**Problem to work on**
Copy out lines with the word "button" from the material that follows.

**Given data**
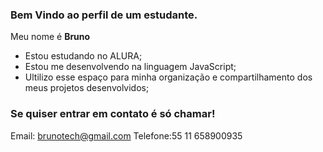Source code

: ### Bem Vindo ao perfil de um estudante.

Meu nome é **Bruno** 

- Estou estudando no ALURA;
- Estou me desenvolvendo na linguagem JavaScript;
- Ultilizo esse espaço para minha organização e compartilhamento dos meus projetos desenvolvidos;

### Se quiser entrar em contato é só chamar!
Email: brunotech@gmail.com
Telefone:55 11 658900935
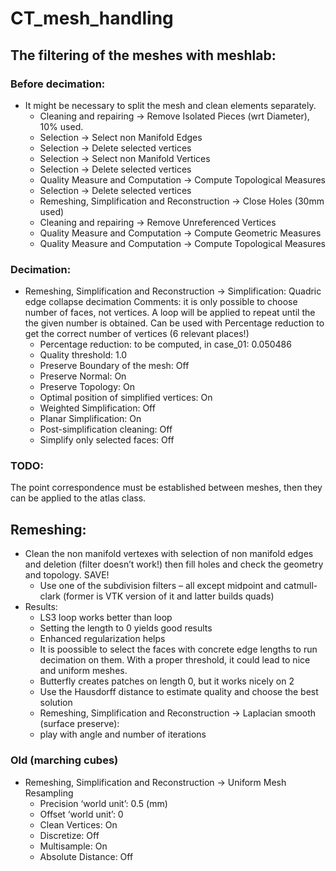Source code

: # CT_mesh_handling

## The filtering of the meshes with meshlab:

### Before decimation:
- It might be necessary to split the mesh and clean elements separately.
  - Cleaning and repairing → Remove Isolated Pieces (wrt Diameter), 10% used.
  - Selection → Select non Manifold Edges
  - Selection → Delete selected vertices
  - Selection → Select non Manifold Vertices
  - Selection → Delete selected vertices
  - Quality Measure and Computation → Compute Topological Measures
  - Selection → Delete selected vertices
  - Remeshing, Simplification and Reconstruction → Close Holes (30mm used)
  - Cleaning and repairing → Remove Unreferenced Vertices
  - Quality Measure and Computation → Compute Geometric Measures
  - Quality Measure and Computation → Compute Topological Measures


### Decimation:
- Remeshing, Simplification and Reconstruction → Simplification: Quadric edge collapse decimation
	Comments: it is only possible to choose number of faces, not vertices. A loop will be 	applied to repeat until the the given number is obtained. Can be used with Percentage reduction to get the correct number of vertices (6 relevant places!)
  - Percentage reduction: to be computed, in case_01: 0.050486
  - Quality threshold: 1.0
  - Preserve Boundary of the mesh: Off
  - Preserve Normal: On
  - Preserve Topology: On
  - Optimal position of simplified vertices: On
  - Weighted Simplification: Off
  - Planar Simplification: On
  - Post-simplification cleaning: Off
  - Simplify only selected faces: Off

### TODO:
The point correspondence must be established between meshes, then they can be applied to the atlas class.

## Remeshing:
- Clean the non manifold vertexes with selection of non manifold edges and deletion (filter doesn’t work!) then fill holes and check the geometry and topology. SAVE!
  - Use one of the subdivision filters – all except midpoint and catmull-clark (former is VTK version of it and latter builds quads)
- Results:
  - LS3 loop works better than loop
  - Setting the length to 0 yields good results
  - Enhanced regularization helps
  - It is poossible to select the faces with concrete edge lengths to run decimation on them. With a proper threshold, it could lead to nice and uniform meshes.
  - Butterfly creates patches on length 0, but it works nicely on 2
  - Use the Hausdorff distance to estimate quality and choose the best solution
  - Remeshing, Simplification and Reconstruction → Laplacian smooth (surface preserve):
  - play with angle and number of iterations

### Old (marching cubes)
- Remeshing, Simplification and Reconstruction → Uniform Mesh Resampling
  - Precision ‘world unit’: 0.5 (mm)
  - Offset ‘world unit’: 0
  - Clean Vertices: On
  - Discretize: Off
  - Multisample: On
  - Absolute Distance: Off
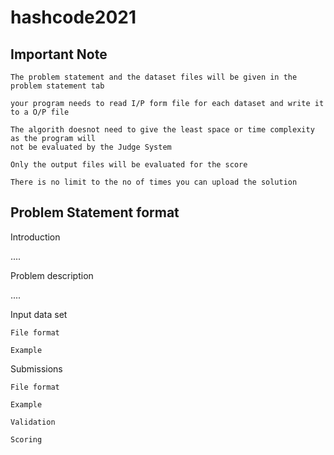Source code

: # hashcode2021

## Important Note


    The problem statement and the dataset files will be given in the problem statement tab

    your program needs to read I/P form file for each dataset and write it to a O/P file

    The algorith doesnot need to give the least space or time complexity as the program will 
    not be evaluated by the Judge System

    Only the output files will be evaluated for the score

    There is no limit to the no of times you can upload the solution

## Problem Statement format 

Introduction

....

Problem description

....

Input data set

    File format

    Example

Submissions

    File format

    Example

    Validation

    Scoring



    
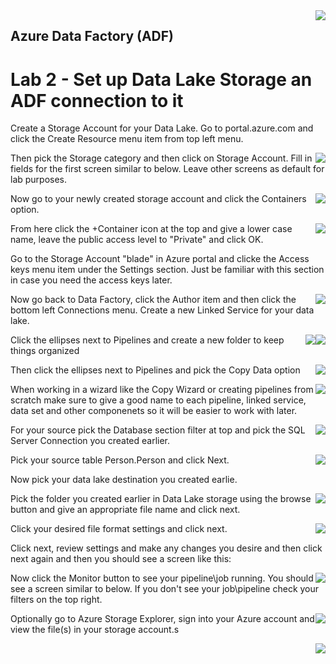 <img style="float: right;" src="../../graphics/solutions-microsoft-logo-small.png">

## Azure Data Factory (ADF) 
# Lab 2 - Set up Data Lake Storage an ADF connection to it

Create a Storage Account for your Data Lake.  Go to portal.azure.com and click the Create Resource menu item from top left menu.

<img style="float: right;" src="../../graphics/createresource.png">

Then pick the Storage category and then click on Storage Account.  Fill in fields for the first screen similar to below.
Leave other screens as default for lab purposes.

<img style="float: right;" src="../../graphics/datalakecreate1.png">

Now go to your newly created storage account and click the Containers option.

<img style="float: right;" src="../../graphics/containers.png">

From here click the +Container icon at the top and give a lower case name, leave the public access level to "Private" and click OK.

Go to the Storage Account "blade" in Azure portal and clicke the Access keys menu item under the Settings section.
Just be familiar with this section in case you need the access keys later.

<img style="float: right;" src="../../graphics/storageaccesskeys.png">

Now go back to Data Factory, click the Author item and then click the bottom left Connections menu.
Create a new Linked Service for your data lake.

<img style="float: right;" src="../../graphics/datalakelinkedservice1.png">


<img style="float: right;" src="../../graphics/datalakelinkedservice2.png">


Click the ellipses next to Pipelines and create a new folder to keep things organized

<img style="float: right;" src="../../graphics/pipelinefolder.png">


Then click the ellipses next to Pipelines and pick the Copy Data option

<img style="float: right;" src="../../graphics/adfcopydata.png">

When working in a wizard like the Copy Wizard or creating pipelines from scratch make sure to give a good name to each
pipeline, linked service, data set and other componenets so it will be easier to work with later. 

<img style="float: right;" src="../../graphics/adfcopy2.png">

For your source pick the Database section filter at top and pick the SQL Server Connection you created earlier.

<img style="float: right;" src="../../graphics/adfsqlsource.png">


Pick your source table Person.Person and click Next.

Now pick your data lake destination you created earlie.

<img style="float: right;" src="../../graphics/adfcopydestination.png">


Pick the folder you created earlier in Data Lake storage using the browse button and give an appropriate file name and click next.

<img style="float: right;" src="../../graphics/adfcopydestinationfolder.png">

Click your desired file format settings and click next.

Click next, review settings and make any changes you desire and then click next again and then you should see a screen like this:

<img style="float: right;" src="../../graphics/adfcopyrun.png">

Now click the Monitor button to see your pipeline\job running.
You should see a screen similar to below.  If you don't see your job\pipeline check your filters on the top right.

<img style="float: right;" src="../../graphics/adfmonitor.png">

Optionally go to Azure Storage Explorer, sign into your Azure account and view the file(s) in your storage account.s

<img style="float: right;" src="../../graphics/azurestorageexp.png">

**Answer for the task**
Pick the folder you created earlier in Data Lake storage using the browse button and give an appropriate file name and click next.
Now click the Monitor button to see your pipeline\job running.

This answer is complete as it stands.